Interference with Employer’s Decision

It has been held in this Court that decisions of employers should not be tampered with if there is no allegation that the process to arrive at the decision was not fair. See the case of Kachingwe &others V Southern Bottlers Mw Ltd [Matter No.162 of 2003(unreported)]. In that case the Court quoted with approval a holding of the Labour Appeal Court of South Africa in the case of County Fair Foods (Pty) Ltd V CCMA & others [1999]11BLLR 1117 (LAC), per Kroon JA:

“[interference] with the employer’s sanction “ is only justified in the case of ……..unfairness.” However, the decision of the arbitrator as to the fairness or unfairness of the employer’s decision is not reached with reference to the evidential material that was before the employer at the time of its decision but on the basis of all evidential material before the arbitrator.”
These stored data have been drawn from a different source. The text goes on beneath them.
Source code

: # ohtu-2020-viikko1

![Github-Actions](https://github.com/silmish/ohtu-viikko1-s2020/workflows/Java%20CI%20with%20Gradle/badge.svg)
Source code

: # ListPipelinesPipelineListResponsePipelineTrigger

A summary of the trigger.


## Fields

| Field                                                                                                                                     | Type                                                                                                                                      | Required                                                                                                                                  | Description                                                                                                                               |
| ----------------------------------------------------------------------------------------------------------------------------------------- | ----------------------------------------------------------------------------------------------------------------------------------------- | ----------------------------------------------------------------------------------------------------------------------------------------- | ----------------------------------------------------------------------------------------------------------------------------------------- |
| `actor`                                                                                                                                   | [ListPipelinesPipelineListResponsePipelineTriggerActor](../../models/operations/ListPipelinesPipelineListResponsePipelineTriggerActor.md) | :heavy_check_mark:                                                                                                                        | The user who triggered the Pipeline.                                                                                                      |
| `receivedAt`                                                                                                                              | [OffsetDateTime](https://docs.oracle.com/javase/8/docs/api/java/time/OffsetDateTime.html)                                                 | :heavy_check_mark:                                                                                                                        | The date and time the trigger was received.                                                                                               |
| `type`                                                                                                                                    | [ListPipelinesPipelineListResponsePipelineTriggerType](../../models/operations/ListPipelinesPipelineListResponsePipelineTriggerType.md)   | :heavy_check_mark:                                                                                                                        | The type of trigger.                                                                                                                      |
It was heard in the instant case that the applicant was invited to appear before an inquiry where the allegations were put to her and she was asked to answer to them. The hearing was fair although the applicant alleged that termination letter had been written before hand. What was important was that at the time of the hearing the applicant was free to state her case and put in her defence. The decision to dismiss and the dismissal itself came after the hearing. The Court has no reason to interfere with the sanction imposed by the respondent.


The Court finds that the respondent complied with the law. The dismissal was fair according to section 57 of the Employment Act. Action is dismissed in its entirety.

Any party aggrieved by this decision is at liberty to appeal to the High Court within 30 days of this judgment.

Pronounced this 13th day of June 2006 at BLANTYRE.